*What to work on*
The answer must be an exact reprint of the lines from the one with "CO-PILOT ____ is" through the final line of the data, with no pictures included.

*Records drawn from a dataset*

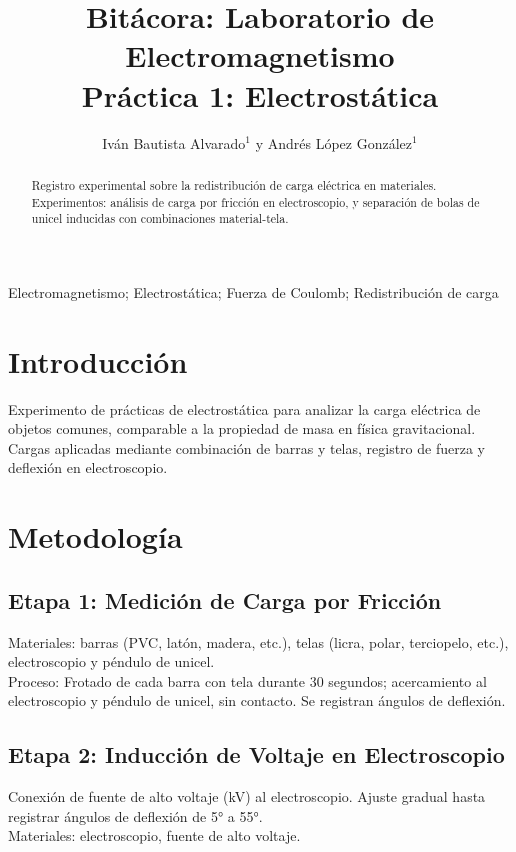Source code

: \documentclass[article,12pt]{elsarticle}
\begin{document}
\begin{frontmatter}
    \title{Bitácora: Laboratorio de Electromagnetismo \\ Práctica 1: Electrostática}
    \author{Iván Bautista Alvarado$^1$ y Andrés López González$^1$}
    \address{$^1$ Facultad de Ciencias, Universidad Nacional Autónoma de México, M\'exico CDMX.}
    \begin{abstract}
    Registro experimental sobre la redistribución de carga eléctrica en materiales. Experimentos: análisis de carga por fricción en electroscopio, y separación de bolas de unicel inducidas con combinaciones material-tela. 
    \end{abstract}
    \begin{keyword}
    Electromagnetismo; Electrostática; Fuerza de Coulomb; Redistribución de carga
    \end{keyword}
\end{frontmatter}

\section{Introducción}
Experimento de prácticas de electrostática para analizar la carga eléctrica de objetos comunes, comparable a la propiedad de masa en física gravitacional. Cargas aplicadas mediante combinación de barras y telas, registro de fuerza y deflexión en electroscopio.

\section{Metodología}
\subsection{Etapa 1: Medición de Carga por Fricción}
Materiales: barras (PVC, latón, madera, etc.), telas (licra, polar, terciopelo, etc.), electroscopio y péndulo de unicel. \\
Proceso: Frotado de cada barra con tela durante 30 segundos; acercamiento al electroscopio y péndulo de unicel, sin contacto. Se registran ángulos de deflexión.

\subsection{Etapa 2: Inducción de Voltaje en Electroscopio}
Conexión de fuente de alto voltaje (kV) al electroscopio. Ajuste gradual hasta registrar ángulos de deflexión de 5° a 55°. \\
Materiales: electroscopio, fuente de alto voltaje.
\end{document}
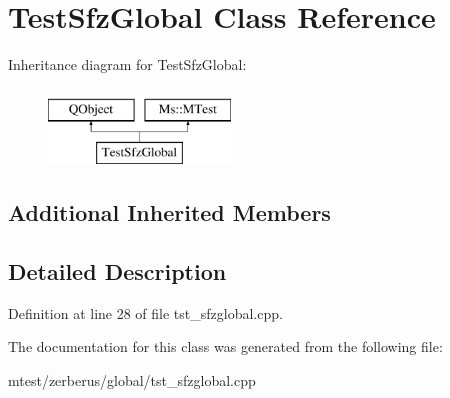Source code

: \hypertarget{class_test_sfz_global}{}\section{Test\+Sfz\+Global Class Reference}
\label{class_test_sfz_global}
Inheritance diagram for Test\+Sfz\+Global\+:\begin{figure}[H]
\begin{center}
\leavevmode
\includegraphics[height=2.000000cm]{class_test_sfz_global}
\end{center}
\end{figure}
\subsection*{Additional Inherited Members}


\subsection{Detailed Description}


Definition at line 28 of file tst\+\_\+sfzglobal.\+cpp.



The documentation for this class was generated from the following file\+:\begin{DoxyCompactItemize}
\item 
mtest/zerberus/global/tst\+\_\+sfzglobal.\+cpp\end{DoxyCompactItemize}
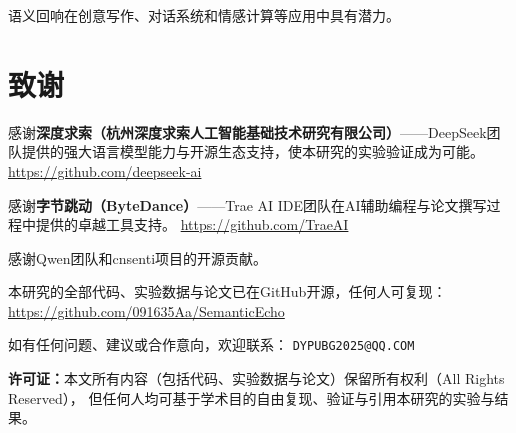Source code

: \documentclass[a4paper, 11pt]{article}
\begin{document}
语义回响在创意写作、对话系统和情感计算等应用中具有潜力。

\section*{致谢}

感谢\textbf{深度求索（杭州深度求索人工智能基础技术研究有限公司）}——DeepSeek团队提供的强大语言模型能力与开源生态支持，使本研究的实验验证成为可能。
\hfill\url{https://github.com/deepseek-ai}

感谢\textbf{字节跳动（ByteDance）}——Trae AI IDE团队在AI辅助编程与论文撰写过程中提供的卓越工具支持。
\hfill\url{https://github.com/TraeAI}

感谢Qwen团队和cnsenti项目的开源贡献。

本研究的全部代码、实验数据与论文已在GitHub开源，任何人可复现：
\hfill\url{https://github.com/091635Aa/SemanticEcho}

如有任何问题、建议或合作意向，欢迎联系：
\hfill\texttt{DYPUBG2025@QQ.COM}

\vspace{0.3cm}
\noindent\textbf{许可证：}本文所有内容（包括代码、实验数据与论文）保留所有权利（All Rights Reserved），
但任何人均可基于学术目的自由复现、验证与引用本研究的实验与结果。



\end{document}
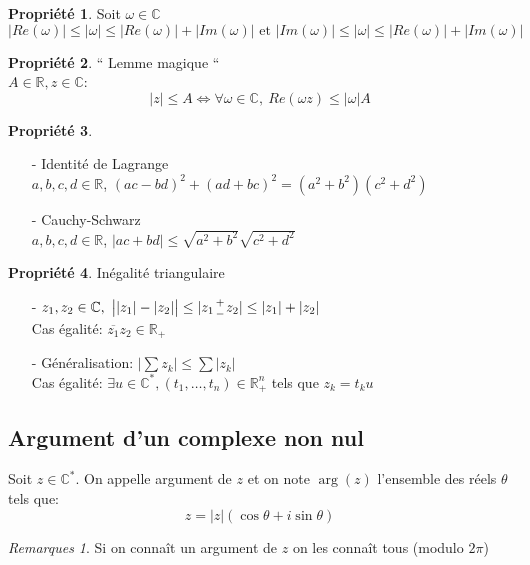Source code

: \documentclass[fleqn]{article}
\theoremstyle{definition} \newtheorem*{defi}{D\'efinition}
\theoremstyle{definition} \newtheorem*{theo}{Th\'eor\`eme}
\theoremstyle{definition} \newtheorem*{coro}{Corollaire}
\theoremstyle{remark} \newtheorem*{rqs}{Remarques}
\theoremstyle{definition} \newtheorem*{prop}{Propri\'et\'e}
\newcommand*{\bfrac}[2]{\genfrac{}{}{0pt}{}{#1}{#2}}
\begin{document}
\begin{prop} Soit $\omega \in \mathbb{C}$
	\[|Re(\omega)| \leq |\omega| \leq |Re(\omega)| + |Im(\omega)| \text{ et } |Im(\omega)| \leq |\omega| \leq |Re(\omega)| + |Im(\omega)|\]
\end{prop}

\begin{prop} `` Lemme magique `` \\
	$A \in \mathbb{R}, z \in \mathbb{C}$:
	\[|z| \leq A \Leftrightarrow \forall \omega \in \mathbb{C},\ Re(\omega z) \leq |\omega|A\]
\end{prop}

\begin{prop} $ $
	\begin{itemize}
		\item [-] Identit\'e de Lagrange \\
			$a,b,c,d \in \mathbb{R}$, $(ac - bd)^2 + (ad + bc)^2 = (a^2 + b^2)(c^2 + d^2)$
		\item [-] Cauchy-Schwarz \\
			$a,b,c,d \in \mathbb{R}$, $|ac + bd| \leq \sqrt{a^2 + b^2} \sqrt{c^2 + d^2}$
	\end{itemize}
\end{prop}

\begin{prop} In\'egalit\'e triangulaire
	\begin{itemize}
		\item [-] $z_1, z_2 \in \mathbb{C},\ \big||z_1| - |z_2|\big| \leq |z_1 \bfrac{+}{-} z_2| \leq |z_1| + |z_2|$ \\
			Cas \'egalit\'e: $\overline{z_1}z_2 \in \mathbb{R}_+$
		\item [-] G\'en\'eralisation: $|\sum z_k| \leq \sum |z_k|$ \\
			Cas \'egalit\'e: $\exists u \in \mathbb{C}^*, (t_1, \hdots, t_n) \in \mathbb{R}_+^n$ tels que $z_k = t_ku$
	\end{itemize}
\end{prop}

\subsection{Argument d'un complexe non nul}
Soit $z \in \mathbb{C}^*$. On appelle argument de $z$ et on note $\arg(z)$ l'ensemble des r\'eels $\theta$ tels que:
\[z = |z|(\cos \theta + i \sin \theta)\]
\begin{rqs}
	Si on conna\^it un argument de $z$ on les conna\^it tous (modulo $2\pi$)
\end{rqs}
\end{document}
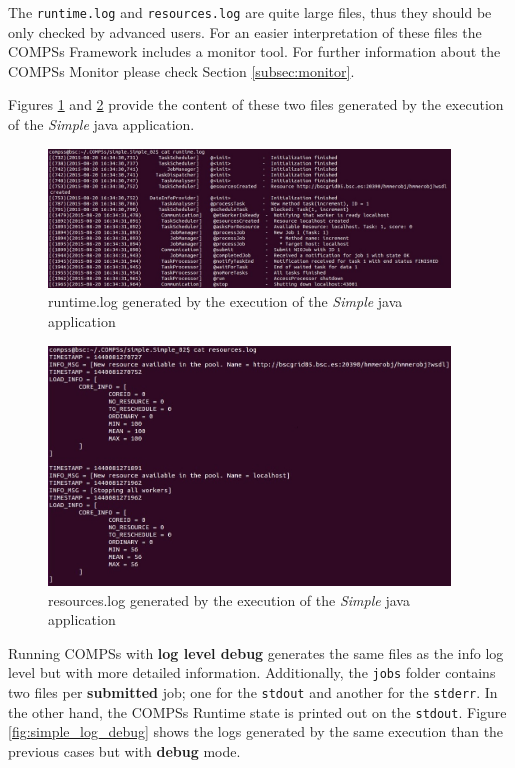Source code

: The \texttt{runtime.log} and \texttt{resources.log} are quite large files, thus they should be only checked by advanced users. For an
easier interpretation of these files the COMPSs Framework includes a monitor tool. For further information about the COMPSs Monitor
please check Section \ref{subsec:monitor}.

Figures \ref{fig:simple_runtimelog} and \ref{fig:simple_resourceslog} provide the content of these two files generated
by the execution of the \textit{Simple} java application. 
\begin{figure}[h!]
  \centering
    \includegraphics[width=0.95\textwidth]{./Sections/3_Results_and_Logs/Figures/simple_runtimelog.jpeg}
    \caption{runtime.log generated by the execution of the \textit{Simple} java application}
    \label{fig:simple_runtimelog}
\end{figure}

\begin{figure}[h!]
  \centering
    \includegraphics[width=0.95\textwidth]{./Sections/3_Results_and_Logs/Figures/simple_resourceslog.jpeg}
    \caption{resources.log generated by the execution of the \textit{Simple} java application}
    \label{fig:simple_resourceslog}
\end{figure}

Running COMPSs with \textbf{log level debug} generates the same files as the info log level but with more detailed information.
Additionally, the \texttt{jobs} folder contains two files per \textbf{submitted} job; one for the \texttt{stdout} and another for
the \texttt{stderr}. In the other hand, the COMPSs Runtime state is printed out on the \texttt{stdout}. Figure 
\ref{fig:simple_log_debug} shows the logs generated by the same execution than the previous cases 
but with \textbf{debug} mode. 

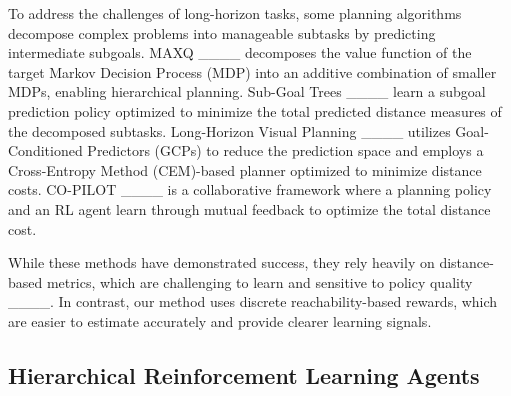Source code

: To address the challenges of long-horizon tasks, some planning algorithms decompose complex problems into manageable subtasks by predicting intermediate subgoals.
MAXQ ____ decomposes the value function of the target Markov Decision Process (MDP) into an additive combination of smaller MDPs, enabling hierarchical planning.
Sub-Goal Trees ____ learn a subgoal prediction policy optimized to minimize the total predicted distance measures of the decomposed subtasks.
Long-Horizon Visual Planning ____ utilizes Goal-Conditioned Predictors (GCPs) to reduce the prediction space and employs a Cross-Entropy Method (CEM)-based planner optimized to minimize distance costs.
CO-PILOT ____ is a collaborative framework where a planning policy and an RL agent learn through mutual feedback to optimize the total distance cost.

While these methods have demonstrated success, they rely heavily on distance-based metrics, which are challenging to learn and sensitive to policy quality ____.
In contrast, our method uses discrete reachability-based rewards, which are easier to estimate accurately and provide clearer learning signals.


\subsection{Hierarchical Reinforcement Learning Agents}


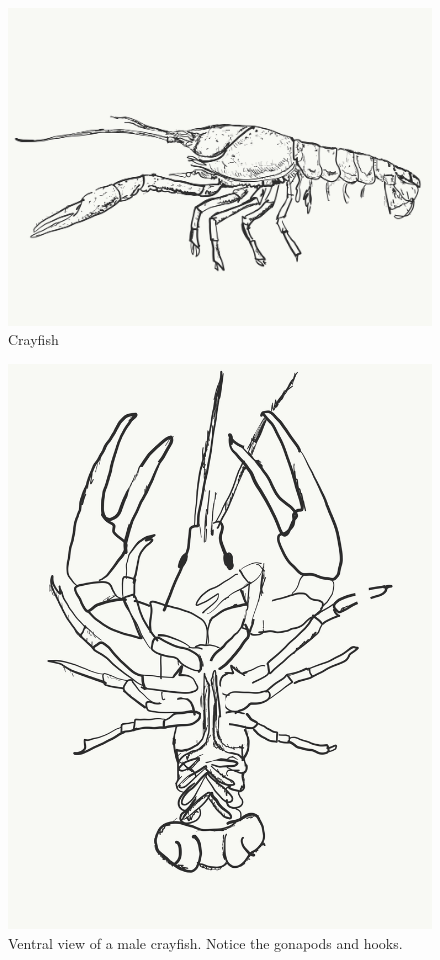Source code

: \begin{figure}

{\centering \includegraphics[width=0.7\linewidth]{./figures/nematoda/crayfish}

}

\caption{Crayfish}\label{fig:crayfish}
\end{figure}

\begin{figure}

{\centering \includegraphics[width=0.7\linewidth]{./figures/nematoda/male_crayfish}

}

\caption{Ventral view of a male crayfish. Notice the gonapods and hooks.}\label{fig:malecray}
\end{figure}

*Exercise solution*
CO-PILOT ____ is a collaborative framework where a planning policy and an RL agent learn through mutual feedback to optimize the total distance cost.

While these methods have demonstrated success, they rely heavily on distance-based metrics, which are challenging to learn and sensitive to policy quality ____.
In contrast, our method uses discrete reachability-based rewards, which are easier to estimate accurately and provide clearer learning signals.


\subsection{Hierarchical Reinforcement Learning Agents}


Source code

: \begin{figure}

{\centering \includegraphics[width=0.7\linewidth]{./figures/nematoda/crayfish}

}

\caption{Crayfish}\label{fig:crayfish}
\end{figure}

\begin{figure}

{\centering \includegraphics[width=0.7\linewidth]{./figures/nematoda/male_crayfish}

}

\caption{Ventral view of a male crayfish. Notice the gonapods and hooks.}\label{fig:malecray}
\end{figure}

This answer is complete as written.